Below are the imports we will use.



In [3]:
from datetime import datetime, timezone
from sklearn.impute import KNNImputer
import pandas as pd
import numpy as np

import requests
import json

from sklearn.ensemble import IsolationForest


### Data Retrieval
Here, the air quality data is fetched from a provided URL.

In [4]:

url = 'https://raw.githubusercontent.com/bytewax/ml-iot/main/data.json'

resp = requests.get(url)
data = json.loads(resp.text)


Let's take a look at the data

In [2]:
data.keys()

dict_keys(['api_version', 'time_stamp', 'data_time_stamp', 'max_age', 'firmware_default_version', 'fields', 'data'])

In [3]:
data['fields']

['sensor_index',
 'date_created',
 'rssi',
 'uptime',
 'latitude',
 'longitude',
 'humidity',
 'temperature',
 'pressure',
 'pm1.0',
 'pm2.5_alt',
 'pm10.0',
 'pm1.0_cf_1',
 'pm2.5_atm',
 'pm2.5_cf_1',
 'pm10.0_cf_1']

In [4]:
data['data'][0:2]

[[53,
  1454548891,
  -50,
  10183,
  40.246742,
  -111.7048,
  None,
  None,
  None,
  0.0,
  2.1,
  0.0,
  0.0,
  0.0,
  0.0,
  0.0],
 [77,
  1456896339,
  -58,
  2320,
  40.750816,
  -111.82529,
  None,
  None,
  None,
  15.5,
  14.5,
  15.9,
  15.5,
  15.8,
  15.8,
  15.9]]

Given the structure of the data, we will first serialize the information so that each record consists of dictionaries with the names of the fields and the corresponding values. In this way, we will 'flatten' the JSON object.
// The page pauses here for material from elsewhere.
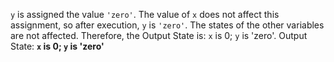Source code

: `y` is assigned the value `'zero'`. The value of `x` does not affect this assignment, so after execution, `y` is `'zero'`. The states of the other variables are not affected. Therefore, the Output State is: `x` is 0; `y` is 'zero'.
Output State: **`x` is 0; `y` is 'zero'**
We define a `deserialize` function. This function takes structured data and converts it into a serialized byte format, preparing it for further processing steps like transmission over a network.



In [5]:

def serialize(data):
    """
    This function serializes the data by converting it
    to a JSON string and then encoding it to bytes.

    Args:
    data: A dictionary containing the data to be serialized.

    Returns:
    A list of serialized data in bytes format.
    """
    headers = data['fields']
    serialized_data = []

    for entry in data['data']:
        try:
            # Create a dictionary for each entry, matching fields with values
            entry_data = {headers[i]: entry[i] for i in range(len(headers))}
            # Convert the dictionary to a JSON string and then encode it to bytes
            entry_bytes = json.dumps(entry_data).encode('utf-8')
            serialized_data.append(entry_bytes)
        except IndexError:
            # This block catches cases where the entry might not have all the fields
            print("IndexError with entry:", entry)
            continue

    return serialized_data




Once we serialized the data, we will conver the byte data back into a usable dictionary format.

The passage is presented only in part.